(Task inputs begins)

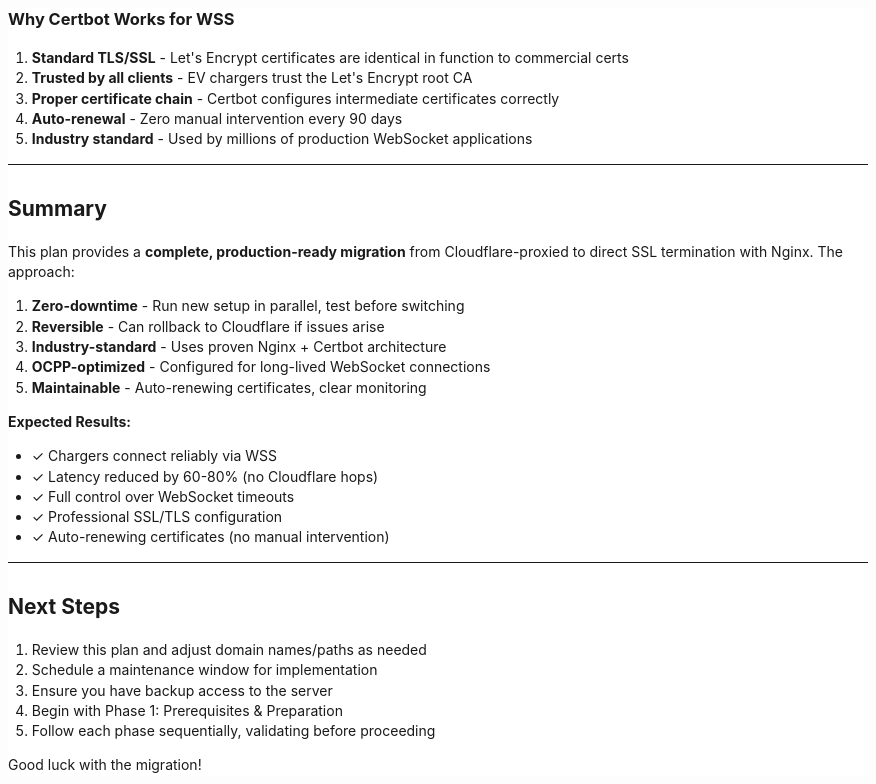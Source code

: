 ### Why Certbot Works for WSS

1. **Standard TLS/SSL** - Let's Encrypt certificates are identical in function to commercial certs
2. **Trusted by all clients** - EV chargers trust the Let's Encrypt root CA
3. **Proper certificate chain** - Certbot configures intermediate certificates correctly
4. **Auto-renewal** - Zero manual intervention every 90 days
5. **Industry standard** - Used by millions of production WebSocket applications

---

## Summary

This plan provides a **complete, production-ready migration** from Cloudflare-proxied to direct SSL termination with Nginx. The approach:

1. **Zero-downtime** - Run new setup in parallel, test before switching
2. **Reversible** - Can rollback to Cloudflare if issues arise
3. **Industry-standard** - Uses proven Nginx + Certbot architecture
4. **OCPP-optimized** - Configured for long-lived WebSocket connections
5. **Maintainable** - Auto-renewing certificates, clear monitoring

**Expected Results:**
- ✓ Chargers connect reliably via WSS
- ✓ Latency reduced by 60-80% (no Cloudflare hops)
- ✓ Full control over WebSocket timeouts
- ✓ Professional SSL/TLS configuration
- ✓ Auto-renewing certificates (no manual intervention)

---

## Next Steps

1. Review this plan and adjust domain names/paths as needed
2. Schedule a maintenance window for implementation
3. Ensure you have backup access to the server
4. Begin with Phase 1: Prerequisites & Preparation
5. Follow each phase sequentially, validating before proceeding

Good luck with the migration!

(Task inputs ends)

Extract from the records above the lines from the one containing "4. **Auto-renewal** - Zero" to the one containing "3. **Industry-standard** - Uses", both lines included, exactly as they appear and with nothing else.

4. **Auto-renewal** - Zero manual intervention every 90 days
5. **Industry standard** - Used by millions of production WebSocket applications

---

## Summary

This plan provides a **complete, production-ready migration** from Cloudflare-proxied to direct SSL termination with Nginx. The approach:

1. **Zero-downtime** - Run new setup in parallel, test before switching
2. **Reversible** - Can rollback to Cloudflare if issues arise
3. **Industry-standard** - Uses proven Nginx + Certbot architecture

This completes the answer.